会場
Hong Kong Convention and Exhibition Centre
1 Harbour Road, Wanchai Hong Kong
ブース番号
3D26
出展作家
沖潤子
KOSAKU KANECHIKAは、2024年3月28日(木)から3月30日(土)に開催されるアートフェア「Art Basel Hong Kong 2024」に、沖潤子の個展で参加いたします。
沖潤子は、生命の痕跡を刻み込む作業として布に針目を重ねた作品を制作しています。瞑想的で丹念な沖の制作は、使い古された布、様々な種類の糸、ファウンド・オブジェ、そして彼女自身の作品を用い、刺繍の構造化された慣習を否定しながらも、歴史、年代、物語、感情を縫い合わせるものです。彼女の刺繍は、抽象的なパターン、モチーフ、フォルムを形作り、作風の物質的、感情的な激しさを反映した独自の芸術的アイデンティティを形成しています。

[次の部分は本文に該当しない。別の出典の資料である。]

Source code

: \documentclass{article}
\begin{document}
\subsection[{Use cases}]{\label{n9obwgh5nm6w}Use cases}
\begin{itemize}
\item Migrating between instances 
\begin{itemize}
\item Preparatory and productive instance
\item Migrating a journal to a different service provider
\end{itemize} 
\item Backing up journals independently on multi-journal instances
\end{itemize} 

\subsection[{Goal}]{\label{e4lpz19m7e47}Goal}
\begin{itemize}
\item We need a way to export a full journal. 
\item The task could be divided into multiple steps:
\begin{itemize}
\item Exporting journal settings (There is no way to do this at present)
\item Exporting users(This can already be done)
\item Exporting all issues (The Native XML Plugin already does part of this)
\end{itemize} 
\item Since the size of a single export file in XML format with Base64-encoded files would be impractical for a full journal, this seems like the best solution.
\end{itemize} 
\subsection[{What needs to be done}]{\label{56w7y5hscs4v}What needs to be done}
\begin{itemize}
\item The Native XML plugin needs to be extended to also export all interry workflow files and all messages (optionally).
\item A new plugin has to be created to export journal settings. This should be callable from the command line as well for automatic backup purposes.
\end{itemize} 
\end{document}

装飾としての刺繍と実⽤としての刺繍の⼆⾯性、そして⽇本で歴史的に発展してきた刺繍技法の系譜に基づきながら、沖は、それらがどのような⽬的で使⽤され、どのような必然性から発展してきたかを意識しつつ、さまざまな⽅法を⾃由に取り⼊れます。下絵も明確な意図もなく、⼼の解き放たれるままに縫われる沖の刺繍は、実⽤的、装飾的なものから切り離され、奔放です。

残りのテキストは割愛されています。